I’m writing a Linux shell-like program in C.
Among others, I’m implementing two built-in commands: jobs, history.
In jobs
, I print the list of currently working commands (in the background).
In history
I print the list of all commands history until now, specifying for each command if it’s RUNNING or DONE.
To implement the two, my idea was to have a list of commands, mapping the command name to their PID. Once the jobs/history command is called, I run through them, check which ones are running or done, and print accordingly.
I read online that the function: waitpid(pid, &status, WNOHANG)
, can detect from “PID” whether a process is still running or done, without stopping the process.

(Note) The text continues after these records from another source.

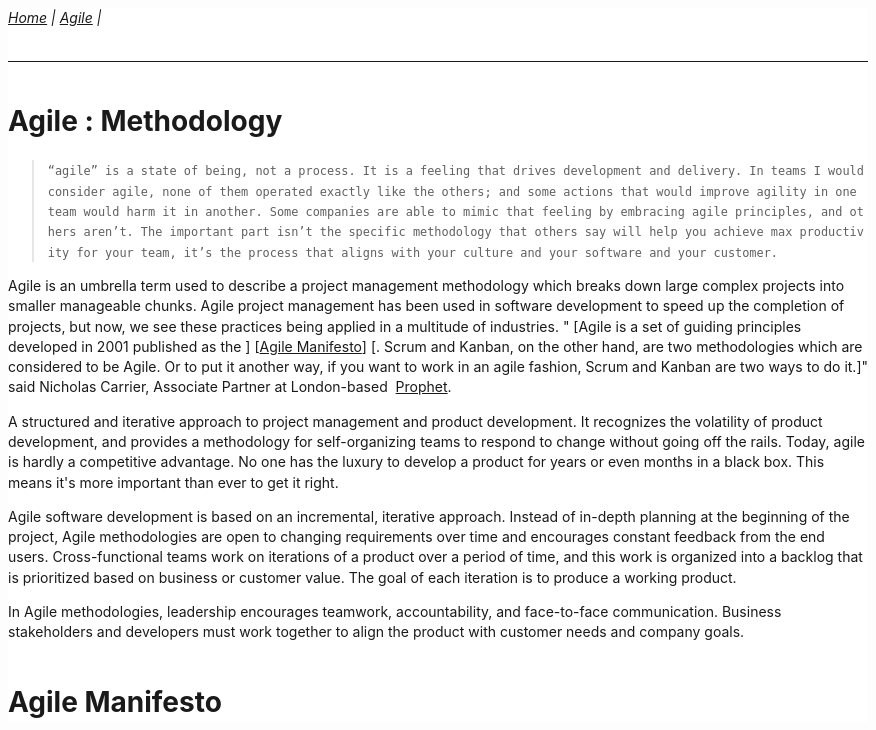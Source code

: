 ###### [Home](https://github.com/RyKaj/Documentation/blob/master/README.md) | [Agile](https://github.com/RyKaj/Documentation/tree/master/Agile/README.md) |
------------



Agile : Methodology 
===================

>     “agile” is a state of being, not a process. It is a feeling that drives development and delivery. In teams I would consider agile, none of them operated exactly like the others; and some actions that would improve agility in one team would harm it in another. Some companies are able to mimic that feeling by embracing agile principles, and others aren’t. The important part isn’t the specific methodology that others say will help you achieve max productivity for your team, it’s the process that aligns with your culture and your software and your customer.

Agile is an umbrella term used to describe a project management
methodology which breaks down large complex projects into smaller
manageable chunks. Agile project management has been used in software
development to speed up the completion of projects, but now, we see
these practices being applied in a multitude of industries. \" [Agile is
a set of guiding principles developed in 2001 published as
the ] [[Agile
Manifesto](http://agilemanifesto.org/)] [.
Scrum and Kanban, on the other hand, are two methodologies which are
considered to be Agile. Or to put it another way, if you want to work in
an agile fashion, Scrum and Kanban are two ways to do it.]"
said Nicholas Carrier, Associate Partner at London-based 
[Prophet](https://www.prophet.com/).

A structured and iterative approach to project management and product
development. It recognizes the volatility of product development, and
provides a methodology for self-organizing teams to respond to change
without going off the rails. Today, agile is hardly a competitive
advantage. No one has the luxury to develop a product for years or even
months in a black box. This means it's more important than ever to get
it right.

Agile software development is based on an incremental, iterative
approach. Instead of in-depth planning at the beginning of the project,
Agile methodologies are open to changing requirements over time and
encourages constant feedback from the end users. Cross-functional teams
work on iterations of a product over a period of time, and this work is
organized into a backlog that is prioritized based on business or
customer value. The goal of each iteration is to produce a working
product.

In Agile methodologies, leadership encourages teamwork, accountability,
and face-to-face communication. Business stakeholders and developers
must work together to align the product with customer needs and company
goals.



Agile Manifesto
===============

It works well, except for this:
When a program is alive, the function returns it. When a program is done, the first time I call it returns done, and from there on, if called again with the same PID, it returns -1 (ERROR).
For example, it would look like this: (the & symbolizes background command)
$ sleep 3 & $ jobs sleep ALIVE $ jobs (withing the 3 seconds) sleep ALIVE $ jobs (after 3 seconds) sleep DONE $ jobs sleep ERROR $ jobs sleep ERROR ....
Also, these are not influenced by other command calls I might do before or after, it seems the behavior described above is independent of other commands.
I read online various reasons why waitpid
might return -1, but I wasn’t able to identify the reason in my case. Also, I tried looking for how to understand what type of waitpid
error is it, but again unsuccessfully.
My questions are:
- Why do you think this behavior is happening
- If you have a solution (the ideal thing would it for it to keep returning DONE)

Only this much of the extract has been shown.